** LISTED ENTRIES follows **
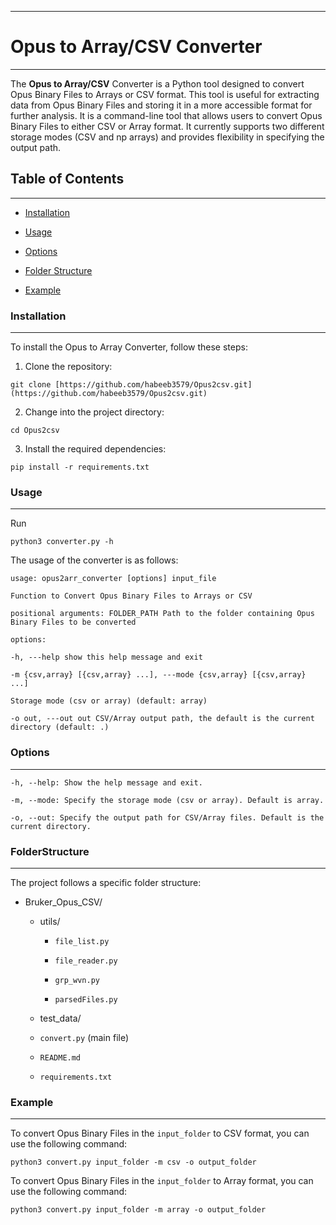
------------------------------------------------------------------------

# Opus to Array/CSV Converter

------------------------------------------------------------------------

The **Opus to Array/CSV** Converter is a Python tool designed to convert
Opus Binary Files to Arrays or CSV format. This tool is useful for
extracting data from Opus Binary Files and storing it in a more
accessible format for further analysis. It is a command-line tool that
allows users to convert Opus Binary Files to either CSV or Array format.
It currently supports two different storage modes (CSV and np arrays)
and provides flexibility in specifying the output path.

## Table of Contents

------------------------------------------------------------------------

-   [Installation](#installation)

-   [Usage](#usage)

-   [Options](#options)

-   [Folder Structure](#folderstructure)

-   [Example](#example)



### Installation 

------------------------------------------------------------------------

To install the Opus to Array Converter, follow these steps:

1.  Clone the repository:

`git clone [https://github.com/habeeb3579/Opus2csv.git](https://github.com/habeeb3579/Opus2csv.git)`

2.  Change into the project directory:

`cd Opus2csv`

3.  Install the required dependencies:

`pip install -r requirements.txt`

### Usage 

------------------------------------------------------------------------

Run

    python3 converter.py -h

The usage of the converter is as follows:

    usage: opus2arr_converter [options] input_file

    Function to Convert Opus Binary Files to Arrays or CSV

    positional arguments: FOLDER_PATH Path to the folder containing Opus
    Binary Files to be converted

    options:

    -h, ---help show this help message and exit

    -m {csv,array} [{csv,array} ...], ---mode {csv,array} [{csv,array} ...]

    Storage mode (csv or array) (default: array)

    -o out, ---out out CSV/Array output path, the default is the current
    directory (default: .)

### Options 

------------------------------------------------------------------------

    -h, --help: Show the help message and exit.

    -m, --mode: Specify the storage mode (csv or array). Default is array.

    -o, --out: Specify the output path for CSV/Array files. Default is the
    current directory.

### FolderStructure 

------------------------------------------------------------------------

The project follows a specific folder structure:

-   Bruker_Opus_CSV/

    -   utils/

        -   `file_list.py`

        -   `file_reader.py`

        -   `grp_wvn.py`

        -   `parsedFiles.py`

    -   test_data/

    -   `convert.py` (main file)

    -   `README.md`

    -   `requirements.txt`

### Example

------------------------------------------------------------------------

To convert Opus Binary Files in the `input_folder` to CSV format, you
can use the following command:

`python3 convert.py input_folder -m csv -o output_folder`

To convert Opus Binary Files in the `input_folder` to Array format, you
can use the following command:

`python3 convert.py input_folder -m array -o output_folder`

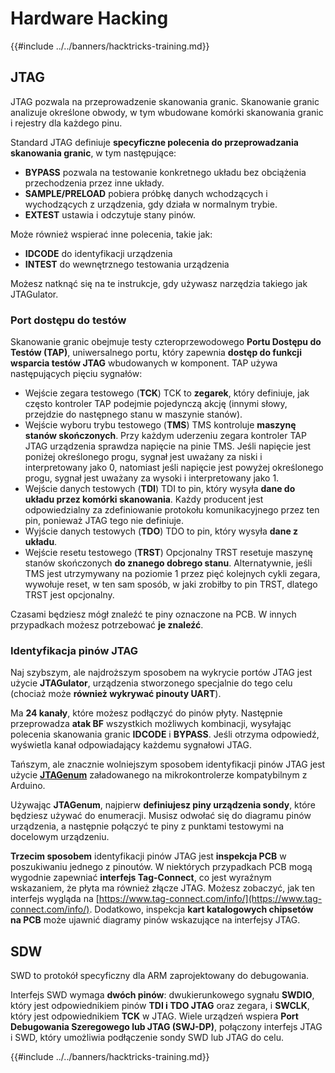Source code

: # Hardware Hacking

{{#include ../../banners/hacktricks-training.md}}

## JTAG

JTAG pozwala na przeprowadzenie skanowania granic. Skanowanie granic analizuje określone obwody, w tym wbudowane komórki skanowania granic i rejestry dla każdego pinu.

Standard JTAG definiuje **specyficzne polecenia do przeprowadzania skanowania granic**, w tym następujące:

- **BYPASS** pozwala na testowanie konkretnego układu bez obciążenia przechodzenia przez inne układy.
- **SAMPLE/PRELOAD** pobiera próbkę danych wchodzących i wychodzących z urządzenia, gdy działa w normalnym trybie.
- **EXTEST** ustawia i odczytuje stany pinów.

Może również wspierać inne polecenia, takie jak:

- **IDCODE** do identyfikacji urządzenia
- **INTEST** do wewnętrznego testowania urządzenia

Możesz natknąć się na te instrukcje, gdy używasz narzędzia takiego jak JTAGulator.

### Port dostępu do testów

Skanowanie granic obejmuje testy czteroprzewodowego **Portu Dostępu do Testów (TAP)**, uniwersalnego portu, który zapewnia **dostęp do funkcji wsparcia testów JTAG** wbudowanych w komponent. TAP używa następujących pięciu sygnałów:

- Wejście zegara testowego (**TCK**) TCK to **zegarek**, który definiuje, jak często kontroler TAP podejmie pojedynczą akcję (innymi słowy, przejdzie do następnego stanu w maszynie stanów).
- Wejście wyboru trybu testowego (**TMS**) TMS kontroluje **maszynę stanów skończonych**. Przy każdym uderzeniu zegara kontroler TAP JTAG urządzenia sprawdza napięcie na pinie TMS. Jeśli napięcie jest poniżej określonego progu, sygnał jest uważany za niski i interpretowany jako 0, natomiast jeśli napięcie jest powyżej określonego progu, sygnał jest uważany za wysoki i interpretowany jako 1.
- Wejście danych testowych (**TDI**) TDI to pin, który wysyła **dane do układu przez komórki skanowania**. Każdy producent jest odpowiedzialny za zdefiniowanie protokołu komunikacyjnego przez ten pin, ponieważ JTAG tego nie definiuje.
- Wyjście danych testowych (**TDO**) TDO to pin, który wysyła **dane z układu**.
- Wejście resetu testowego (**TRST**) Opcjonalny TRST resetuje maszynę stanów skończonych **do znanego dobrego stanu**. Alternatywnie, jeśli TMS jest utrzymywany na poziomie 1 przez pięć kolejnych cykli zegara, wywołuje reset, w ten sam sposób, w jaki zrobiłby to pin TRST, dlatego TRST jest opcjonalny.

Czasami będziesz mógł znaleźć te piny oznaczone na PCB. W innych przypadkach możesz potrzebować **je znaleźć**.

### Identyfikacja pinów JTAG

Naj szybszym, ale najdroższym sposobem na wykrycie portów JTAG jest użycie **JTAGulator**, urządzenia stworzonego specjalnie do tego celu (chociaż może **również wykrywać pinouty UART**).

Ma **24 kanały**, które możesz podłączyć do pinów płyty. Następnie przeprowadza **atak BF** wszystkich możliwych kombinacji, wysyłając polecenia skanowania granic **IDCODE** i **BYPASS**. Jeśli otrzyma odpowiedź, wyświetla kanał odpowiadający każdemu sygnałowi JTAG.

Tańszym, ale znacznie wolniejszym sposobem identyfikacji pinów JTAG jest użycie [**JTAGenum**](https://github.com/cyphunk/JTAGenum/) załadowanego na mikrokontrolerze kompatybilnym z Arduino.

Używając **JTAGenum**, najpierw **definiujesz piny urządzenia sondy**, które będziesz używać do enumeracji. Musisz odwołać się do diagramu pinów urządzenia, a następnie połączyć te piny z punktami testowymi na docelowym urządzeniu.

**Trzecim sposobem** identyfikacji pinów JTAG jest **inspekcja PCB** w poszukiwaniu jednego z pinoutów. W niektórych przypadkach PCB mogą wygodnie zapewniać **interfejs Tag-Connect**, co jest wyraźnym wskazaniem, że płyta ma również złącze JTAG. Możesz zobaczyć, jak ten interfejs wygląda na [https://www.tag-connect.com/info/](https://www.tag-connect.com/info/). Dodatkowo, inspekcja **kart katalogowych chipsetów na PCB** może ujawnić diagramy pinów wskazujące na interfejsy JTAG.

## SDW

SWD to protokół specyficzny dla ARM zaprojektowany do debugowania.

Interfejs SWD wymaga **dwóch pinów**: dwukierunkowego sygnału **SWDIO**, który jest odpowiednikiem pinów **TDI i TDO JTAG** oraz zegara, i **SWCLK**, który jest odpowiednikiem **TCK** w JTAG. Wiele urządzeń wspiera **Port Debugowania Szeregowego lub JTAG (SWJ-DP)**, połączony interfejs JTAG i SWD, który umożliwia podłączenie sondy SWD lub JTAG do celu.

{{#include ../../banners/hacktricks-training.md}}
** End of LISTED ENTRIES **
EXERCISE DIRECTIONS:
The result should be an exact copy of every entry above, with no pictures included.

RESULT FOR THIS TASK:
------------------------------------------------------------------------

# Opus to Array/CSV Converter

------------------------------------------------------------------------

The **Opus to Array/CSV** Converter is a Python tool designed to convert
Opus Binary Files to Arrays or CSV format. This tool is useful for
extracting data from Opus Binary Files and storing it in a more
accessible format for further analysis. It is a command-line tool that
allows users to convert Opus Binary Files to either CSV or Array format.
It currently supports two different storage modes (CSV and np arrays)
and provides flexibility in specifying the output path.

## Table of Contents

------------------------------------------------------------------------

-   [Installation](#installation)

-   [Usage](#usage)

-   [Options](#options)

-   [Folder Structure](#folderstructure)

-   [Example](#example)



### Installation 

------------------------------------------------------------------------

To install the Opus to Array Converter, follow these steps:

1.  Clone the repository:

`git clone [https://github.com/habeeb3579/Opus2csv.git](https://github.com/habeeb3579/Opus2csv.git)`

2.  Change into the project directory:

`cd Opus2csv`

3.  Install the required dependencies:

`pip install -r requirements.txt`

### Usage 

------------------------------------------------------------------------

Run

    python3 converter.py -h

The usage of the converter is as follows:

    usage: opus2arr_converter [options] input_file

    Function to Convert Opus Binary Files to Arrays or CSV

    positional arguments: FOLDER_PATH Path to the folder containing Opus
    Binary Files to be converted

    options:

    -h, ---help show this help message and exit

    -m {csv,array} [{csv,array} ...], ---mode {csv,array} [{csv,array} ...]

    Storage mode (csv or array) (default: array)

    -o out, ---out out CSV/Array output path, the default is the current
    directory (default: .)

### Options 

------------------------------------------------------------------------

    -h, --help: Show the help message and exit.

    -m, --mode: Specify the storage mode (csv or array). Default is array.

    -o, --out: Specify the output path for CSV/Array files. Default is the
    current directory.

### FolderStructure 

------------------------------------------------------------------------

The project follows a specific folder structure:

-   Bruker_Opus_CSV/

    -   utils/

        -   `file_list.py`

        -   `file_reader.py`

        -   `grp_wvn.py`

        -   `parsedFiles.py`

    -   test_data/

    -   `convert.py` (main file)

    -   `README.md`

    -   `requirements.txt`

### Example

------------------------------------------------------------------------

To convert Opus Binary Files in the `input_folder` to CSV format, you
can use the following command:

`python3 convert.py input_folder -m csv -o output_folder`

To convert Opus Binary Files in the `input_folder` to Array format, you
can use the following command:

`python3 convert.py input_folder -m array -o output_folder`

Source code

: # Hardware Hacking

{{#include ../../banners/hacktricks-training.md}}

## JTAG

JTAG pozwala na przeprowadzenie skanowania granic. Skanowanie granic analizuje określone obwody, w tym wbudowane komórki skanowania granic i rejestry dla każdego pinu.

Standard JTAG definiuje **specyficzne polecenia do przeprowadzania skanowania granic**, w tym następujące:

- **BYPASS** pozwala na testowanie konkretnego układu bez obciążenia przechodzenia przez inne układy.
- **SAMPLE/PRELOAD** pobiera próbkę danych wchodzących i wychodzących z urządzenia, gdy działa w normalnym trybie.
- **EXTEST** ustawia i odczytuje stany pinów.

Może również wspierać inne polecenia, takie jak:

- **IDCODE** do identyfikacji urządzenia
- **INTEST** do wewnętrznego testowania urządzenia

Możesz natknąć się na te instrukcje, gdy używasz narzędzia takiego jak JTAGulator.

### Port dostępu do testów

Skanowanie granic obejmuje testy czteroprzewodowego **Portu Dostępu do Testów (TAP)**, uniwersalnego portu, który zapewnia **dostęp do funkcji wsparcia testów JTAG** wbudowanych w komponent. TAP używa następujących pięciu sygnałów:

- Wejście zegara testowego (**TCK**) TCK to **zegarek**, który definiuje, jak często kontroler TAP podejmie pojedynczą akcję (innymi słowy, przejdzie do następnego stanu w maszynie stanów).
- Wejście wyboru trybu testowego (**TMS**) TMS kontroluje **maszynę stanów skończonych**. Przy każdym uderzeniu zegara kontroler TAP JTAG urządzenia sprawdza napięcie na pinie TMS. Jeśli napięcie jest poniżej określonego progu, sygnał jest uważany za niski i interpretowany jako 0, natomiast jeśli napięcie jest powyżej określonego progu, sygnał jest uważany za wysoki i interpretowany jako 1.
- Wejście danych testowych (**TDI**) TDI to pin, który wysyła **dane do układu przez komórki skanowania**. Każdy producent jest odpowiedzialny za zdefiniowanie protokołu komunikacyjnego przez ten pin, ponieważ JTAG tego nie definiuje.
- Wyjście danych testowych (**TDO**) TDO to pin, który wysyła **dane z układu**.
- Wejście resetu testowego (**TRST**) Opcjonalny TRST resetuje maszynę stanów skończonych **do znanego dobrego stanu**. Alternatywnie, jeśli TMS jest utrzymywany na poziomie 1 przez pięć kolejnych cykli zegara, wywołuje reset, w ten sam sposób, w jaki zrobiłby to pin TRST, dlatego TRST jest opcjonalny.

Czasami będziesz mógł znaleźć te piny oznaczone na PCB. W innych przypadkach możesz potrzebować **je znaleźć**.

### Identyfikacja pinów JTAG

Naj szybszym, ale najdroższym sposobem na wykrycie portów JTAG jest użycie **JTAGulator**, urządzenia stworzonego specjalnie do tego celu (chociaż może **również wykrywać pinouty UART**).

Ma **24 kanały**, które możesz podłączyć do pinów płyty. Następnie przeprowadza **atak BF** wszystkich możliwych kombinacji, wysyłając polecenia skanowania granic **IDCODE** i **BYPASS**. Jeśli otrzyma odpowiedź, wyświetla kanał odpowiadający każdemu sygnałowi JTAG.

Tańszym, ale znacznie wolniejszym sposobem identyfikacji pinów JTAG jest użycie [**JTAGenum**](https://github.com/cyphunk/JTAGenum/) załadowanego na mikrokontrolerze kompatybilnym z Arduino.

Używając **JTAGenum**, najpierw **definiujesz piny urządzenia sondy**, które będziesz używać do enumeracji. Musisz odwołać się do diagramu pinów urządzenia, a następnie połączyć te piny z punktami testowymi na docelowym urządzeniu.

**Trzecim sposobem** identyfikacji pinów JTAG jest **inspekcja PCB** w poszukiwaniu jednego z pinoutów. W niektórych przypadkach PCB mogą wygodnie zapewniać **interfejs Tag-Connect**, co jest wyraźnym wskazaniem, że płyta ma również złącze JTAG. Możesz zobaczyć, jak ten interfejs wygląda na [https://www.tag-connect.com/info/](https://www.tag-connect.com/info/). Dodatkowo, inspekcja **kart katalogowych chipsetów na PCB** może ujawnić diagramy pinów wskazujące na interfejsy JTAG.

## SDW

SWD to protokół specyficzny dla ARM zaprojektowany do debugowania.

Interfejs SWD wymaga **dwóch pinów**: dwukierunkowego sygnału **SWDIO**, który jest odpowiednikiem pinów **TDI i TDO JTAG** oraz zegara, i **SWCLK**, który jest odpowiednikiem **TCK** w JTAG. Wiele urządzeń wspiera **Port Debugowania Szeregowego lub JTAG (SWJ-DP)**, połączony interfejs JTAG i SWD, który umożliwia podłączenie sondy SWD lub JTAG do celu.

{{#include ../../banners/hacktricks-training.md}}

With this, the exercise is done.